Having had a bit of a rant in my last post to bust a few industry myths, I’d like to close the series by bringing it back to the one things that I always come back to. People matter.
No matter what technology we have, and how we hang it all together, how we run businesses must all come back to one basic human idea that people matter.
“It must all come back to one basic human idea that people matter”
Whether those people are customers, clients, or our colleagues, they’re all people who respond to being treated well. Our job is to minimise their frustrations, surprise and delight.
For our colleagues, that comes down to how we attract and employ them, how we reward them, how we involve them in developing our product and service, how it feels to be a part of Woven. After all our colleagues are on the front line, they represent us and they represent our clients. They take the flak when the going gets tough, they can make or break relationships, and they expect us to look out for them fairly and robustly in business. I won’t dwell on it here, but how we work with our people is of utmost importance to us at Woven.
Customers will pay for better service and how they feel when they’ve interacted with us keeps them doing that or has them telling the rest of the world why they shouldn’t either.
“Customers will pay for better service”
And for clients, I want to be absolutely clear, we need to start talking about value, not cost. Because that’s where the biggest opportunities lie. “People based Procurement” would flip the current model and award points for the quality of service proposed and connection with a brand’s customers through initiatives and strategy. Those initiatives can be technological, commercial, process or people. Then come down to the bottom line, rather than starting at the bottom line.
“People based procurement would flip the current model”
Because when the lowest bidder wins, everybody loses.

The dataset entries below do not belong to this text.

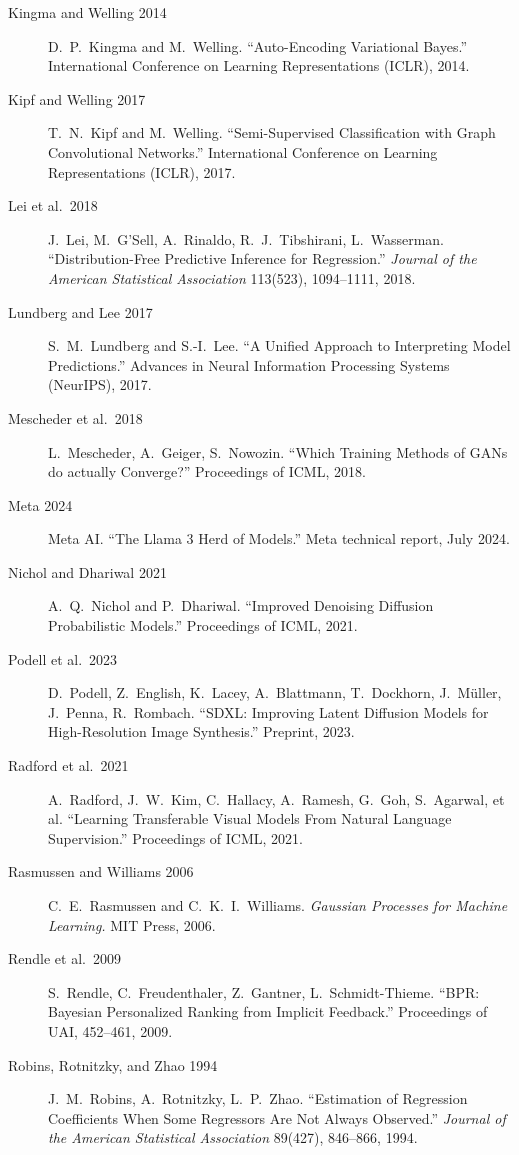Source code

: \documentclass{article}
\begin{document}
\begin{description}
\item[Kingma and Welling 2014] D.\ P.\ Kingma and M.\ Welling. ``Auto-Encoding Variational Bayes.'' International Conference on Learning Representations (ICLR), 2014.
\item[Kipf and Welling 2017] T.\ N.\ Kipf and M.\ Welling. ``Semi-Supervised Classification with Graph Convolutional Networks.'' International Conference on Learning Representations (ICLR), 2017.
\item[Lei et al.\ 2018] J.\ Lei, M.\ G'Sell, A.\ Rinaldo, R.\ J.\ Tibshirani, L.\ Wasserman. ``Distribution-Free Predictive Inference for Regression.'' \emph{Journal of the American Statistical Association} 113(523), 1094--1111, 2018.
\item[Lundberg and Lee 2017] S.\ M.\ Lundberg and S.-I.\ Lee. ``A Unified Approach to Interpreting Model Predictions.'' Advances in Neural Information Processing Systems (NeurIPS), 2017.
\item[Mescheder et al.\ 2018] L.\ Mescheder, A.\ Geiger, S.\ Nowozin. ``Which Training Methods of GANs do actually Converge?'' Proceedings of ICML, 2018.
\item[Meta 2024] Meta AI. ``The Llama 3 Herd of Models.'' Meta technical report, July 2024.
\item[Nichol and Dhariwal 2021] A.\ Q.\ Nichol and P.\ Dhariwal. ``Improved Denoising Diffusion Probabilistic Models.'' Proceedings of ICML, 2021.
\item[Podell et al.\ 2023] D.\ Podell, Z.\ English, K.\ Lacey, A.\ Blattmann, T.\ Dockhorn, J.\ M\"uller, J.\ Penna, R.\ Rombach. ``SDXL: Improving Latent Diffusion Models for High-Resolution Image Synthesis.'' Preprint, 2023.
\item[Radford et al.\ 2021] A.\ Radford, J.\ W.\ Kim, C.\ Hallacy, A.\ Ramesh, G.\ Goh, S.\ Agarwal, et al. ``Learning Transferable Visual Models From Natural Language Supervision.'' Proceedings of ICML, 2021.
\item[Rasmussen and Williams 2006] C.\ E.\ Rasmussen and C.\ K.\ I.\ Williams. \emph{Gaussian Processes for Machine Learning.} MIT Press, 2006.
\item[Rendle et al.\ 2009] S.\ Rendle, C.\ Freudenthaler, Z.\ Gantner, L.\ Schmidt-Thieme. ``BPR: Bayesian Personalized Ranking from Implicit Feedback.'' Proceedings of UAI, 452--461, 2009.
\item[Robins, Rotnitzky, and Zhao 1994] J.\ M.\ Robins, A.\ Rotnitzky, L.\ P.\ Zhao. ``Estimation of Regression Coefficients When Some Regressors Are Not Always Observed.'' \emph{Journal of the American Statistical Association} 89(427), 846--866, 1994.

\end{description}
\end{document}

This series summarises why we’ve created Woven and what we hope to achieve. I don’t mind saying that we’re not there yet, and maybe we never should be, because if we don’t continuously strive to try harder to be better, to be smarter, to create new ways to deliver connected services, then we’ll have failed. Our whole business is built on the premise that we innovate, test, learn, deploy and then do it all over again, setting ourselves new goals and looking for new hills to climb, built on some key foundations:
We need to start talking about value, not cost.
People, not technology.
Because customers are not commodities.
And service is not a number on a balance sheet.
We’re not putting the first man on the Moon. We’re not developing the world’s first electric super car. Nor are we not sorting out Brexit… thank goodness
But it’s most certainly time for a rethink. It’s time we redefined connected services.